What needs to be done » If a line in the listing carries the word "case", return a copy of that line.

Source material »

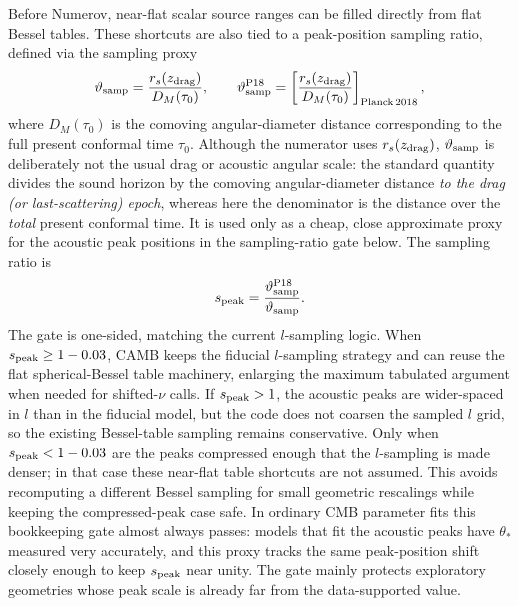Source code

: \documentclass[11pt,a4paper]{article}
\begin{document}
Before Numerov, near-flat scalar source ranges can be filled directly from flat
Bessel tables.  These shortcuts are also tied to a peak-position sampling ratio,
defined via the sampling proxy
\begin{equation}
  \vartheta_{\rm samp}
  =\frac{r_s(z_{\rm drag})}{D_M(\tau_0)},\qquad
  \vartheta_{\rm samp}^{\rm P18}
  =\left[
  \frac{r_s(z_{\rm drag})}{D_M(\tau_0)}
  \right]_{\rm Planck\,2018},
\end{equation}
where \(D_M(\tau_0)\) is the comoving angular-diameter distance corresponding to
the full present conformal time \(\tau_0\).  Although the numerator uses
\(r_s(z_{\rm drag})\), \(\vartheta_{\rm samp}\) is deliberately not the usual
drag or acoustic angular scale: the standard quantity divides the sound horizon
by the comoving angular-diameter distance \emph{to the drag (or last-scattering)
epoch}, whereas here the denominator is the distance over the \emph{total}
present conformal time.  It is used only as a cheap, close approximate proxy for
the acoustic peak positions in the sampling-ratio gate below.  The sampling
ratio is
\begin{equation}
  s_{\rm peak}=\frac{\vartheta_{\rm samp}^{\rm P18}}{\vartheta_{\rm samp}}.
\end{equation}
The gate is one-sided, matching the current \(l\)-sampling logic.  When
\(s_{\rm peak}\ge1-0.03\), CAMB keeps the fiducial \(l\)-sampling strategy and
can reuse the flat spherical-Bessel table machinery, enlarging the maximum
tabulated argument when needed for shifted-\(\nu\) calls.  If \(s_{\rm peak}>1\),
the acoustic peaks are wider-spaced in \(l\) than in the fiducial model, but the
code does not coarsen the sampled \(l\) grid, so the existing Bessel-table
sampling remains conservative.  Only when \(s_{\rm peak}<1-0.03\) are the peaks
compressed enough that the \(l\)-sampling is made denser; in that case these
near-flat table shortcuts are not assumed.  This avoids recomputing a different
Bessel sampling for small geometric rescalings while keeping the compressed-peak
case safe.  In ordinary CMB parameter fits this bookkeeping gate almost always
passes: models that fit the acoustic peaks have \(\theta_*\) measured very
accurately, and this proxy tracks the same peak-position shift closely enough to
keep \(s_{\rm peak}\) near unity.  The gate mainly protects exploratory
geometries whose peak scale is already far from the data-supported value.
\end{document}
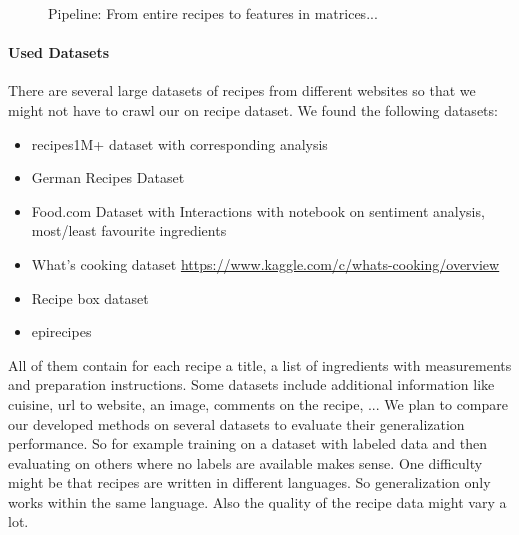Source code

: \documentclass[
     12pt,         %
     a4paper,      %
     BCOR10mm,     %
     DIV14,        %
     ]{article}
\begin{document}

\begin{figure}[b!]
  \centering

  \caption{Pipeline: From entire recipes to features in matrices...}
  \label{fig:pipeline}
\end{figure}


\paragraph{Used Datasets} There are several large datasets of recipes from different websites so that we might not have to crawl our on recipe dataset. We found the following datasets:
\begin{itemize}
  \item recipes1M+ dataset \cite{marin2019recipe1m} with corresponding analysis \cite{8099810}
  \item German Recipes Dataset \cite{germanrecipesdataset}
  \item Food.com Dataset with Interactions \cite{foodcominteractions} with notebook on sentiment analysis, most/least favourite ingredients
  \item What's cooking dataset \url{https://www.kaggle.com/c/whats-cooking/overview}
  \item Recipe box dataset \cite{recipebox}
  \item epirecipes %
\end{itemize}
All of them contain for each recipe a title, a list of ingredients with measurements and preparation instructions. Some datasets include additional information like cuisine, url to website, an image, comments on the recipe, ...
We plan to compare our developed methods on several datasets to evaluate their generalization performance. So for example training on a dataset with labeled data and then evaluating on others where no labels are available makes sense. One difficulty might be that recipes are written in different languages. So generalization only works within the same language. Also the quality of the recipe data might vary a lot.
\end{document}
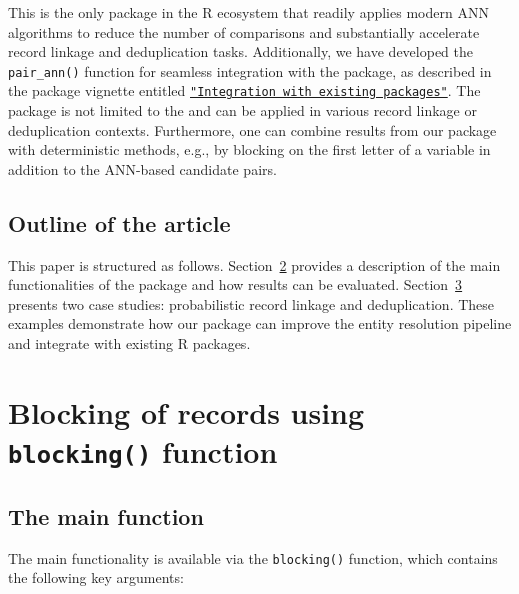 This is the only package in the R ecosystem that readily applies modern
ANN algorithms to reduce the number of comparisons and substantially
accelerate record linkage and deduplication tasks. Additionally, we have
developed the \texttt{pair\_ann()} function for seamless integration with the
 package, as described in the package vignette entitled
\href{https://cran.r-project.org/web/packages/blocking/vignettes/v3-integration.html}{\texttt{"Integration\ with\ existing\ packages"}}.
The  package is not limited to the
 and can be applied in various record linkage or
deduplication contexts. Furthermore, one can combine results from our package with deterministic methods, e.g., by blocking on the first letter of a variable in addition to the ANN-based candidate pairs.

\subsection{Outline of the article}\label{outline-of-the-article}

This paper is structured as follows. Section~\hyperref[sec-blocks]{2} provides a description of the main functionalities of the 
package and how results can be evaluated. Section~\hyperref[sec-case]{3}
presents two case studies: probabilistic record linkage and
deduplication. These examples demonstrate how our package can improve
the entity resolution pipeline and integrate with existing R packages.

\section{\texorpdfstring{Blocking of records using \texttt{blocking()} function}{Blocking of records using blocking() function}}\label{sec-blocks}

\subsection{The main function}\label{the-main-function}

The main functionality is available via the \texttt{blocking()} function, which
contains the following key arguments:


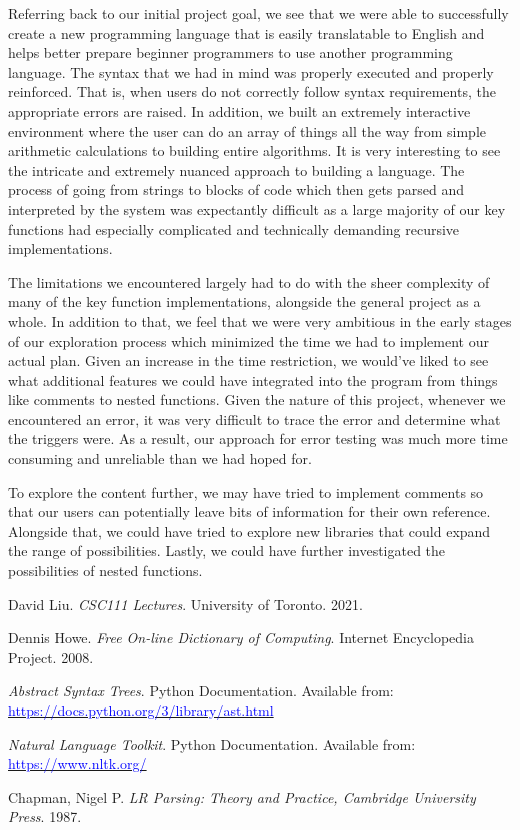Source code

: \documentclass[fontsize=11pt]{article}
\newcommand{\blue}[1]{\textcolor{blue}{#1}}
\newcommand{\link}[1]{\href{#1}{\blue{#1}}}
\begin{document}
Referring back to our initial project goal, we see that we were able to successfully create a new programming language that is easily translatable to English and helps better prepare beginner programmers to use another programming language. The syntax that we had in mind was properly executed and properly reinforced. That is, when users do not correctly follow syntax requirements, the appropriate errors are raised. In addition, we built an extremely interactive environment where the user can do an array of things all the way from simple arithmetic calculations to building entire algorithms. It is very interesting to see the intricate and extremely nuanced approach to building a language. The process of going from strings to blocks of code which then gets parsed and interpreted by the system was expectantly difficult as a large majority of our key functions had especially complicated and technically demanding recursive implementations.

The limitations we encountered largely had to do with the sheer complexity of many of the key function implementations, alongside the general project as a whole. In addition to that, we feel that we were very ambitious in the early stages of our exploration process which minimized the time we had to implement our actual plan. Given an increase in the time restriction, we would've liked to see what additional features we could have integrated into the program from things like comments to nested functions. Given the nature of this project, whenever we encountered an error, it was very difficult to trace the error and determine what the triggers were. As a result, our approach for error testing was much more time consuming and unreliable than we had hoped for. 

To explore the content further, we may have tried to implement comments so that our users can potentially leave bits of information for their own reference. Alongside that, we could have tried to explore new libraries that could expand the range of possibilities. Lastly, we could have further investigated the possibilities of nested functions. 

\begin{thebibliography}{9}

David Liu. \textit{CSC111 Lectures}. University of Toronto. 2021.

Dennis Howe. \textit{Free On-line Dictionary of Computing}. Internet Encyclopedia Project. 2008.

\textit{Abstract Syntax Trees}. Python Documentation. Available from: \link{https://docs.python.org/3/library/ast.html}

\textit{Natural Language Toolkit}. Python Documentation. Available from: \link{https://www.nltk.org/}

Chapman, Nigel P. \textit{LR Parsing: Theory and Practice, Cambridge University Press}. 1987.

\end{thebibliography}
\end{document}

...

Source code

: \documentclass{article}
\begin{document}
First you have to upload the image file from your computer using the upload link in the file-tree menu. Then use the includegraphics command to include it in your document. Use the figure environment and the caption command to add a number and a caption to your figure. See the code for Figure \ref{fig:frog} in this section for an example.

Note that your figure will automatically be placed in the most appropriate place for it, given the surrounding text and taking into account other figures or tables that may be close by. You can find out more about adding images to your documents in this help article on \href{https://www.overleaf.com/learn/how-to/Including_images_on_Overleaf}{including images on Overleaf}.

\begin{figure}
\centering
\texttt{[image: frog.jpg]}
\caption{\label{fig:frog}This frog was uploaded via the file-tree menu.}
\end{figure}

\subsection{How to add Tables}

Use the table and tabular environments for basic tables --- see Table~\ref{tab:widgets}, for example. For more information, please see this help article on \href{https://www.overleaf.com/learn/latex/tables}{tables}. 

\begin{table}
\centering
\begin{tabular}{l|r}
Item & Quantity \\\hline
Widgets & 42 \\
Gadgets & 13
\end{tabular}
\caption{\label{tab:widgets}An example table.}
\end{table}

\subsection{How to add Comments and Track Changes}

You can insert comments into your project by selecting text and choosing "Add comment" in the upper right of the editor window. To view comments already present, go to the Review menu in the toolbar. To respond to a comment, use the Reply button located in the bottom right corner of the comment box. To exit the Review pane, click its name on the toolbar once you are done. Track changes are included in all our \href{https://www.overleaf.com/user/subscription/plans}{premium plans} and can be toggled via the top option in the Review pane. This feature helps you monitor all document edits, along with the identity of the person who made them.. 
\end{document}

Output of the task »
compressed enough that the \(l\)-sampling is made denser; in that case these
case safe.  In ordinary CMB parameter fits this bookkeeping gate almost always
package and how results can be evaluated. Section~\hyperref[sec-case]{3}
presents two case studies: probabilistic record linkage and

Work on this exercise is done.